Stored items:
======

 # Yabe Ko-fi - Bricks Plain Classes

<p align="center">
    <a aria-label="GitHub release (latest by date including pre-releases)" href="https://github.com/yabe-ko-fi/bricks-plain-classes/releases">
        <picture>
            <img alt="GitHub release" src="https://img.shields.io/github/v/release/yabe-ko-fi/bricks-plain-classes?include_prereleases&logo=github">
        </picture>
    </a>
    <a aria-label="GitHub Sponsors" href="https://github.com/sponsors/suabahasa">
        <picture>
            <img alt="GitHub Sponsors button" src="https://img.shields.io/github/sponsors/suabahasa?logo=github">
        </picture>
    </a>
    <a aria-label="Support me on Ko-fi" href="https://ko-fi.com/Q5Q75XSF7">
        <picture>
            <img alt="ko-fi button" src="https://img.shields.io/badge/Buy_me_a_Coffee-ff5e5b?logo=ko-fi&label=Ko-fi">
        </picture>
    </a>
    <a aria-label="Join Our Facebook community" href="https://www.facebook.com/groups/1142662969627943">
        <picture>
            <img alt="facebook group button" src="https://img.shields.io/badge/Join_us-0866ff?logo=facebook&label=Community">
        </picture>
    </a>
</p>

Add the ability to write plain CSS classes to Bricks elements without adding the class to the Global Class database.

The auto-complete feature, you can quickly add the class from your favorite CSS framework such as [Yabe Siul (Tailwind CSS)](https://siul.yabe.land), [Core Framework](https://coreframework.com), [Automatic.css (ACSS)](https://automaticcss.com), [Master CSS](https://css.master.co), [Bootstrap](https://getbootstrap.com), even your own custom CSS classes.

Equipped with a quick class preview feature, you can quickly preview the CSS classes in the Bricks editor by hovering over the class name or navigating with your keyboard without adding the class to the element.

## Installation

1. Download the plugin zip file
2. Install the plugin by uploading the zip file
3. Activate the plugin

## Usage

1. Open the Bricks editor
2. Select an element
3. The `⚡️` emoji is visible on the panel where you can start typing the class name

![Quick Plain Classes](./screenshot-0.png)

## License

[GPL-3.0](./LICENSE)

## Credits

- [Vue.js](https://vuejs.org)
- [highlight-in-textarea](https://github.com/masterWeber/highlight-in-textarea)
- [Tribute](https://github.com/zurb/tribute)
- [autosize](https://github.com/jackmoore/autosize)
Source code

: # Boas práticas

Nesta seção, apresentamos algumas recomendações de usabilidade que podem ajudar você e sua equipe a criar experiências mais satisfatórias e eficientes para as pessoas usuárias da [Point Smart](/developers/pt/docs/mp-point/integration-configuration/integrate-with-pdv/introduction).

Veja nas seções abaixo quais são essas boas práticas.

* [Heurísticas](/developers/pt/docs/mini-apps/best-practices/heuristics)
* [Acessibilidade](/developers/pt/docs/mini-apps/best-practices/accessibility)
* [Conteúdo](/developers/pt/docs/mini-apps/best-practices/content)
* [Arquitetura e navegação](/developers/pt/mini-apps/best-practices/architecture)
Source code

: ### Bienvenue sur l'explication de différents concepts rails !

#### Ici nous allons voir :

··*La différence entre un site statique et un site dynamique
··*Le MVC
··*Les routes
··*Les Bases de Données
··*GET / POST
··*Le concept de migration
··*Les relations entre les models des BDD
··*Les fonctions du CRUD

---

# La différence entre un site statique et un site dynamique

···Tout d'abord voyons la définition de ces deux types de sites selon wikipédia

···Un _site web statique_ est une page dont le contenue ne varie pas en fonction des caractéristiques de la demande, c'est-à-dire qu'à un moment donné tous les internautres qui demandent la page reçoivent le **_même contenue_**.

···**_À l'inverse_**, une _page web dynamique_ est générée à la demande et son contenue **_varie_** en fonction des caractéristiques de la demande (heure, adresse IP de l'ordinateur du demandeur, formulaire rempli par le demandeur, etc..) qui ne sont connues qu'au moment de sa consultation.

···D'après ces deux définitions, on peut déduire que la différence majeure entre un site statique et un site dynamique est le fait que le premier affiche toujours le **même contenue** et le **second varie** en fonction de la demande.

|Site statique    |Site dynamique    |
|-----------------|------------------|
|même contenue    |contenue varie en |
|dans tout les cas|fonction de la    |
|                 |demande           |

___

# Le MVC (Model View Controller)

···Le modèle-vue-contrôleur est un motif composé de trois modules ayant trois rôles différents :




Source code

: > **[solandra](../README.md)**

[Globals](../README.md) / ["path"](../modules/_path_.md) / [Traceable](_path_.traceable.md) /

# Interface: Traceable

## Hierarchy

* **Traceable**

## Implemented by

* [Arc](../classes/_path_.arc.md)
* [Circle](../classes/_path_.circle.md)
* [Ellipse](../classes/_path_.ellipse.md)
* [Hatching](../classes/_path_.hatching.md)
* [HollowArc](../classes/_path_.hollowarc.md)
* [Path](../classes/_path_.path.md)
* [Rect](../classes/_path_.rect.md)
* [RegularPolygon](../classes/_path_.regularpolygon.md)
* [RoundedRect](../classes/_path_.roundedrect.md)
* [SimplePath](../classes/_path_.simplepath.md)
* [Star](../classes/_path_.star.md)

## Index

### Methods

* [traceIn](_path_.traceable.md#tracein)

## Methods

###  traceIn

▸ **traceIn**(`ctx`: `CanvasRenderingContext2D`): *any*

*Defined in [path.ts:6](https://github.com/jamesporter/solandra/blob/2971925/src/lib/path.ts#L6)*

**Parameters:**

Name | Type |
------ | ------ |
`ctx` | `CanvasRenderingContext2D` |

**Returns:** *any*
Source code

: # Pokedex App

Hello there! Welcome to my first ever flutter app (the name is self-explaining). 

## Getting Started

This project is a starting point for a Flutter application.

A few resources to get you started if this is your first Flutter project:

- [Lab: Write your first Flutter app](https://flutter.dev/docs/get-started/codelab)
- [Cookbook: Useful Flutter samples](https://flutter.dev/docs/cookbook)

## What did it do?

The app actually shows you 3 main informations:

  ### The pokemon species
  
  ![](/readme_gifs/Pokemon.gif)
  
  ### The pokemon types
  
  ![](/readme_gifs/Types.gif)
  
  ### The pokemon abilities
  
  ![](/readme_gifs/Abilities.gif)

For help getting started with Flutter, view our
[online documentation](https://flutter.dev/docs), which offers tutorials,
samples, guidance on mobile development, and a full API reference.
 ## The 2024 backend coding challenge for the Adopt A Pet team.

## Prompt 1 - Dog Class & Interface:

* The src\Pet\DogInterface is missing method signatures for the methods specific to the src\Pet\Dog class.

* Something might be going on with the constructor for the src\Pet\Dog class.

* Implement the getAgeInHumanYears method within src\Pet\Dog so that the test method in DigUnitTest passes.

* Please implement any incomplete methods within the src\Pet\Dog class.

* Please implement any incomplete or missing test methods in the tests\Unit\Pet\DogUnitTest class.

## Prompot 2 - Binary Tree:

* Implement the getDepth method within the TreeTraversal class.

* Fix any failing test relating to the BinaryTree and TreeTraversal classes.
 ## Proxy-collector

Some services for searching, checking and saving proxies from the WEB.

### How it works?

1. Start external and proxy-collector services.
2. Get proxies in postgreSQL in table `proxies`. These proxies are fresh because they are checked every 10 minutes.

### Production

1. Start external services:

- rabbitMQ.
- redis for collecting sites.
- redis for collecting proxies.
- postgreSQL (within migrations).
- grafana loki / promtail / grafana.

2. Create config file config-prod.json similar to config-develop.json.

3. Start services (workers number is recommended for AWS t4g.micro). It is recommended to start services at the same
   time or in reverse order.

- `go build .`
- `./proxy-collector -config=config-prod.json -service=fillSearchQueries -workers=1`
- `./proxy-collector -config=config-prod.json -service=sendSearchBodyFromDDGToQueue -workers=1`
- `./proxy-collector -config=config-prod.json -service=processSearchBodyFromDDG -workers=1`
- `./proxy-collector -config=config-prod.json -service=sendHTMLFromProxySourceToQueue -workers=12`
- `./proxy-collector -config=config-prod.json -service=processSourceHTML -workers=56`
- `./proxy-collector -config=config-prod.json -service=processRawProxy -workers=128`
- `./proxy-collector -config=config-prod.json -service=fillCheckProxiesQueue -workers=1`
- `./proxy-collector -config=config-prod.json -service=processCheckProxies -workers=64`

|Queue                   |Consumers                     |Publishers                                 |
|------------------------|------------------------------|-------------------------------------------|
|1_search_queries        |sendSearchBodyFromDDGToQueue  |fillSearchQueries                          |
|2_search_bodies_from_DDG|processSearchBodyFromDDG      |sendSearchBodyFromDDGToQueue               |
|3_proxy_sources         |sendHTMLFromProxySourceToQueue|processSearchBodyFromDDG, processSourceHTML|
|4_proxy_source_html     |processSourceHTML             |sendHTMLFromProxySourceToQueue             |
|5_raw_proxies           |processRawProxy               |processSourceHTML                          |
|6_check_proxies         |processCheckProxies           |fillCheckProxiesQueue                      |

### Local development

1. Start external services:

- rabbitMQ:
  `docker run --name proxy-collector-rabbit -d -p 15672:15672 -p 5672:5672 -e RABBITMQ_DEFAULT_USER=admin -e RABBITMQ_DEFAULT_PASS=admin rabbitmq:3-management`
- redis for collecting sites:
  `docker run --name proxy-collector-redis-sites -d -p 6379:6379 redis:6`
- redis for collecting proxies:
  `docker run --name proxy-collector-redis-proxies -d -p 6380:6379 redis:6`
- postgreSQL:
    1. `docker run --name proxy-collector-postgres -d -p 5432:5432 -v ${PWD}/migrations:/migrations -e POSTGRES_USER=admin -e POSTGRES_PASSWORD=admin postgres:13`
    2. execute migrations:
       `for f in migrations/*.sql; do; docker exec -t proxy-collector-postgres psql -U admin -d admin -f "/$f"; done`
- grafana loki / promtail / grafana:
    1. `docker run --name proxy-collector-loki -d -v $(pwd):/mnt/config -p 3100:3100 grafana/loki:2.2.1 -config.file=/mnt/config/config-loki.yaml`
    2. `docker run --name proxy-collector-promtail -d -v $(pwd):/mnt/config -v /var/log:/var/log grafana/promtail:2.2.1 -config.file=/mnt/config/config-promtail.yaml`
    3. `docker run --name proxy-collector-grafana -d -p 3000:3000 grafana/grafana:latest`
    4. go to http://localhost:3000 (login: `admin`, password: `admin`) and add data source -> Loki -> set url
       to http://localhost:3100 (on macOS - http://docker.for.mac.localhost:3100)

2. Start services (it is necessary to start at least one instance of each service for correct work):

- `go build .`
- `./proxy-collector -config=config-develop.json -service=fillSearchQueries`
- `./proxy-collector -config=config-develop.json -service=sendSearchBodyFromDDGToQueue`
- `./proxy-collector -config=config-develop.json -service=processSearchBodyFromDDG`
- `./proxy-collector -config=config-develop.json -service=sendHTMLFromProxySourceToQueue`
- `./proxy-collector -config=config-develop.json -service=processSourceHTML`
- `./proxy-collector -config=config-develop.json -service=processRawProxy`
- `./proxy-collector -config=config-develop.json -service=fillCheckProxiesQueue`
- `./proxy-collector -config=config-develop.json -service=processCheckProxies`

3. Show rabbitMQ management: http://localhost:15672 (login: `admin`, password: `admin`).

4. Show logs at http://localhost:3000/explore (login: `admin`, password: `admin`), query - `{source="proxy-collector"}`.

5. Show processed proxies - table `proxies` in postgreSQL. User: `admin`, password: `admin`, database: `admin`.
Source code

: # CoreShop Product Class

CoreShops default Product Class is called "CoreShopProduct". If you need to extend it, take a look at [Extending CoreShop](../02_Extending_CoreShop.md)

======

## DESCRIPTION OF THE TASK
For the data above, give the number of lines in which the word "redis" appears, and nothing more.

## SOLUTION TO THIS EXERCISE
6